REQUIRED WORK –
Please give an exact transcription of the records shown below.

GIVEN ENTRIES –
++++++++++
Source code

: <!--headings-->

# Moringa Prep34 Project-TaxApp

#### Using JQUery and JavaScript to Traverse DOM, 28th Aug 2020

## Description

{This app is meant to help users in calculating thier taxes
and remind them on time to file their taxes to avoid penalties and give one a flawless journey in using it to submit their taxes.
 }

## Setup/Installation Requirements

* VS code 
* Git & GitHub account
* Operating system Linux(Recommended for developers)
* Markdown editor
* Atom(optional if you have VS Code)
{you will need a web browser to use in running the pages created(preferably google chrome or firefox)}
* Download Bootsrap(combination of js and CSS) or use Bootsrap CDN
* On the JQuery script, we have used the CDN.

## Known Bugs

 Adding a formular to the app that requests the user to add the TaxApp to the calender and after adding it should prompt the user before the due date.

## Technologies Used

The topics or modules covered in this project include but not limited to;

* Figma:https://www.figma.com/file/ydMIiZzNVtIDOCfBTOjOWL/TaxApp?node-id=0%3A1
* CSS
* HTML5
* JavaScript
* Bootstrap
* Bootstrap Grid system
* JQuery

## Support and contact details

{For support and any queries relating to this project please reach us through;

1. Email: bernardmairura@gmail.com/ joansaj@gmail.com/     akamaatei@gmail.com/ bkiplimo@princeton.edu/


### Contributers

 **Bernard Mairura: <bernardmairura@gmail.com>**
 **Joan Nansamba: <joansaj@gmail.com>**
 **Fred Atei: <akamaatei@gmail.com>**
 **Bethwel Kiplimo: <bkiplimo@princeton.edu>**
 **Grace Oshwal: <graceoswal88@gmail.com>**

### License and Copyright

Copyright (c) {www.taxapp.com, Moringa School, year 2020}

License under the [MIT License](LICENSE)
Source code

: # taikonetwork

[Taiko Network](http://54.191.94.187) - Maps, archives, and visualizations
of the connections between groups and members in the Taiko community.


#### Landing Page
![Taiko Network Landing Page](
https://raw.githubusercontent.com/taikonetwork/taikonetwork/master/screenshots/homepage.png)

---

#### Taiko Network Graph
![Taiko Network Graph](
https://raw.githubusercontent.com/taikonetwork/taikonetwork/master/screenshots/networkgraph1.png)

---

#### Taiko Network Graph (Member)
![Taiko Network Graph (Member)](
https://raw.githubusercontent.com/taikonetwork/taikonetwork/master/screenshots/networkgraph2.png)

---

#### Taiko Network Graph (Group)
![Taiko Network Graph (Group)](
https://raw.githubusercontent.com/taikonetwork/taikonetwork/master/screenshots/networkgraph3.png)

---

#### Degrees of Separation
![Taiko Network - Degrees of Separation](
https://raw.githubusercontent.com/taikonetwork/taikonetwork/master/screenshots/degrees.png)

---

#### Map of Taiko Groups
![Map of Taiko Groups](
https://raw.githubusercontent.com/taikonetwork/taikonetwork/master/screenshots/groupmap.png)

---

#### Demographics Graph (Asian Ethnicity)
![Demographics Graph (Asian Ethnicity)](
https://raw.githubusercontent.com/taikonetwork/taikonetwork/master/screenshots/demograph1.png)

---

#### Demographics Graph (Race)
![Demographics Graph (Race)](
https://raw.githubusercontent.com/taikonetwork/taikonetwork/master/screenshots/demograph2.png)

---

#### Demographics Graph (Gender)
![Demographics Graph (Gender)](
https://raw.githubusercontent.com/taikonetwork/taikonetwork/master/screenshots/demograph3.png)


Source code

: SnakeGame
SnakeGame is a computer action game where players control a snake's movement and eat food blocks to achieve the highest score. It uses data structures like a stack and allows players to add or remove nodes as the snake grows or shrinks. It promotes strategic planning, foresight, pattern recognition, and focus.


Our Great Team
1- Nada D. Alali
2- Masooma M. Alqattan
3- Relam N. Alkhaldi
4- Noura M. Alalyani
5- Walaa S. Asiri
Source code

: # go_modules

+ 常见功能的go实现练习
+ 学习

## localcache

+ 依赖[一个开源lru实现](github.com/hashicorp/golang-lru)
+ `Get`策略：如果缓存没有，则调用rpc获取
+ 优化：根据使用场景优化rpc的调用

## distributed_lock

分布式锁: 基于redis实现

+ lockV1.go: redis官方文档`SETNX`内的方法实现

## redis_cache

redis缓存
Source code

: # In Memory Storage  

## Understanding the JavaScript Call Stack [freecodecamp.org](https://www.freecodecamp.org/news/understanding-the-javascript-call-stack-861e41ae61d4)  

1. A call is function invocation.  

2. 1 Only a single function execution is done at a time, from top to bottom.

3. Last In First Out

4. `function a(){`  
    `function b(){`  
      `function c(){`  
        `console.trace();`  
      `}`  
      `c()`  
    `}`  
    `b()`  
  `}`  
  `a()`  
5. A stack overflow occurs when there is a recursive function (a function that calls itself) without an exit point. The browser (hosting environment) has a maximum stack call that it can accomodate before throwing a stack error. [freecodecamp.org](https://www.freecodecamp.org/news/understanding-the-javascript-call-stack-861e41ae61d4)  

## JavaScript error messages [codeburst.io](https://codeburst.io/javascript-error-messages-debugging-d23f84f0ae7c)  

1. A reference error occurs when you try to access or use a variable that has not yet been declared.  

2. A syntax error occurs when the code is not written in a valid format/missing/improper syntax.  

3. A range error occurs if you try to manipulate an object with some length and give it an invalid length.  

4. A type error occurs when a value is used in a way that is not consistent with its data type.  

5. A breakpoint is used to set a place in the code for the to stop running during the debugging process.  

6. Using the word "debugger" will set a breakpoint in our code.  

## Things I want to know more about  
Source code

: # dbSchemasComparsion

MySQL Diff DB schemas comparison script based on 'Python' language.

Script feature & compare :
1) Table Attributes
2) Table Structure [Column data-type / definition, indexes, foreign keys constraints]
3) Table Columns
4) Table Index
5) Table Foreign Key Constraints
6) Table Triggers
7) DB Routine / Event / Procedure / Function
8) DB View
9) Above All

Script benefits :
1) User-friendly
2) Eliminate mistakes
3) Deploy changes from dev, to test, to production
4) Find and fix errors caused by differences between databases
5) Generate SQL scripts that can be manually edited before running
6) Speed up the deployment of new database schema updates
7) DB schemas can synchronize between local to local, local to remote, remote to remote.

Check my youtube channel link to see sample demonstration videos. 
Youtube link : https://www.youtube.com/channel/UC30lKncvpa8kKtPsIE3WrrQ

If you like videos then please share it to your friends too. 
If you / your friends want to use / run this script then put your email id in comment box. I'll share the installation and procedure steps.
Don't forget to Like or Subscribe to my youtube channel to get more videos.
++++++++++
RESPONSE BELOW –
Source code

: <!--headings-->

# Moringa Prep34 Project-TaxApp

#### Using JQUery and JavaScript to Traverse DOM, 28th Aug 2020

## Description

{This app is meant to help users in calculating thier taxes
and remind them on time to file their taxes to avoid penalties and give one a flawless journey in using it to submit their taxes.
 }

## Setup/Installation Requirements

* VS code 
* Git & GitHub account
* Operating system Linux(Recommended for developers)
* Markdown editor
* Atom(optional if you have VS Code)
{you will need a web browser to use in running the pages created(preferably google chrome or firefox)}
* Download Bootsrap(combination of js and CSS) or use Bootsrap CDN
* On the JQuery script, we have used the CDN.

## Known Bugs

 Adding a formular to the app that requests the user to add the TaxApp to the calender and after adding it should prompt the user before the due date.

## Technologies Used

The topics or modules covered in this project include but not limited to;

* Figma:https://www.figma.com/file/ydMIiZzNVtIDOCfBTOjOWL/TaxApp?node-id=0%3A1
* CSS
* HTML5
* JavaScript
* Bootstrap
* Bootstrap Grid system
* JQuery

## Support and contact details

{For support and any queries relating to this project please reach us through;

1. Email: bernardmairura@gmail.com/ joansaj@gmail.com/     akamaatei@gmail.com/ bkiplimo@princeton.edu/


### Contributers

 **Bernard Mairura: <bernardmairura@gmail.com>**
 **Joan Nansamba: <joansaj@gmail.com>**
 **Fred Atei: <akamaatei@gmail.com>**
 **Bethwel Kiplimo: <bkiplimo@princeton.edu>**
 **Grace Oshwal: <graceoswal88@gmail.com>**

### License and Copyright

Copyright (c) {www.taxapp.com, Moringa School, year 2020}

License under the [MIT License](LICENSE)
Source code

: # taikonetwork

[Taiko Network](http://54.191.94.187) - Maps, archives, and visualizations
of the connections between groups and members in the Taiko community.


#### Landing Page
![Taiko Network Landing Page](
https://raw.githubusercontent.com/taikonetwork/taikonetwork/master/screenshots/homepage.png)

---

#### Taiko Network Graph
![Taiko Network Graph](
https://raw.githubusercontent.com/taikonetwork/taikonetwork/master/screenshots/networkgraph1.png)

---

#### Taiko Network Graph (Member)
![Taiko Network Graph (Member)](
https://raw.githubusercontent.com/taikonetwork/taikonetwork/master/screenshots/networkgraph2.png)

---

#### Taiko Network Graph (Group)
![Taiko Network Graph (Group)](
https://raw.githubusercontent.com/taikonetwork/taikonetwork/master/screenshots/networkgraph3.png)

---

#### Degrees of Separation
![Taiko Network - Degrees of Separation](
https://raw.githubusercontent.com/taikonetwork/taikonetwork/master/screenshots/degrees.png)

---

#### Map of Taiko Groups
![Map of Taiko Groups](
https://raw.githubusercontent.com/taikonetwork/taikonetwork/master/screenshots/groupmap.png)

---

#### Demographics Graph (Asian Ethnicity)
![Demographics Graph (Asian Ethnicity)](
https://raw.githubusercontent.com/taikonetwork/taikonetwork/master/screenshots/demograph1.png)

---

#### Demographics Graph (Race)
![Demographics Graph (Race)](
https://raw.githubusercontent.com/taikonetwork/taikonetwork/master/screenshots/demograph2.png)

---

#### Demographics Graph (Gender)
![Demographics Graph (Gender)](
https://raw.githubusercontent.com/taikonetwork/taikonetwork/master/screenshots/demograph3.png)


Source code

: SnakeGame
SnakeGame is a computer action game where players control a snake's movement and eat food blocks to achieve the highest score. It uses data structures like a stack and allows players to add or remove nodes as the snake grows or shrinks. It promotes strategic planning, foresight, pattern recognition, and focus.


Our Great Team
1- Nada D. Alali
2- Masooma M. Alqattan
3- Relam N. Alkhaldi
4- Noura M. Alalyani
5- Walaa S. Asiri
Source code

: # go_modules

+ 常见功能的go实现练习
+ 学习

## localcache

+ 依赖[一个开源lru实现](github.com/hashicorp/golang-lru)
+ `Get`策略：如果缓存没有，则调用rpc获取
+ 优化：根据使用场景优化rpc的调用

## distributed_lock

分布式锁: 基于redis实现

+ lockV1.go: redis官方文档`SETNX`内的方法实现

## redis_cache

redis缓存
Source code

: # In Memory Storage  

## Understanding the JavaScript Call Stack [freecodecamp.org](https://www.freecodecamp.org/news/understanding-the-javascript-call-stack-861e41ae61d4)  

1. A call is function invocation.  

2. 1 Only a single function execution is done at a time, from top to bottom.

3. Last In First Out

4. `function a(){`  
    `function b(){`  
      `function c(){`  
        `console.trace();`  
      `}`  
      `c()`  
    `}`  
    `b()`  
  `}`  
  `a()`  
5. A stack overflow occurs when there is a recursive function (a function that calls itself) without an exit point. The browser (hosting environment) has a maximum stack call that it can accomodate before throwing a stack error. [freecodecamp.org](https://www.freecodecamp.org/news/understanding-the-javascript-call-stack-861e41ae61d4)  

## JavaScript error messages [codeburst.io](https://codeburst.io/javascript-error-messages-debugging-d23f84f0ae7c)  

1. A reference error occurs when you try to access or use a variable that has not yet been declared.  

2. A syntax error occurs when the code is not written in a valid format/missing/improper syntax.  

3. A range error occurs if you try to manipulate an object with some length and give it an invalid length.  

4. A type error occurs when a value is used in a way that is not consistent with its data type.  

5. A breakpoint is used to set a place in the code for the to stop running during the debugging process.  

6. Using the word "debugger" will set a breakpoint in our code.  

## Things I want to know more about  
Source code

: # dbSchemasComparsion

MySQL Diff DB schemas comparison script based on 'Python' language.

Script feature & compare :
1) Table Attributes
2) Table Structure [Column data-type / definition, indexes, foreign keys constraints]
3) Table Columns
4) Table Index
5) Table Foreign Key Constraints
6) Table Triggers
7) DB Routine / Event / Procedure / Function
8) DB View
9) Above All

Script benefits :
1) User-friendly
2) Eliminate mistakes
3) Deploy changes from dev, to test, to production
4) Find and fix errors caused by differences between databases
5) Generate SQL scripts that can be manually edited before running
6) Speed up the deployment of new database schema updates
7) DB schemas can synchronize between local to local, local to remote, remote to remote.

Check my youtube channel link to see sample demonstration videos. 
Youtube link : https://www.youtube.com/channel/UC30lKncvpa8kKtPsIE3WrrQ

If you like videos then please share it to your friends too. 
If you / your friends want to use / run this script then put your email id in comment box. I'll share the installation and procedure steps.
Don't forget to Like or Subscribe to my youtube channel to get more videos.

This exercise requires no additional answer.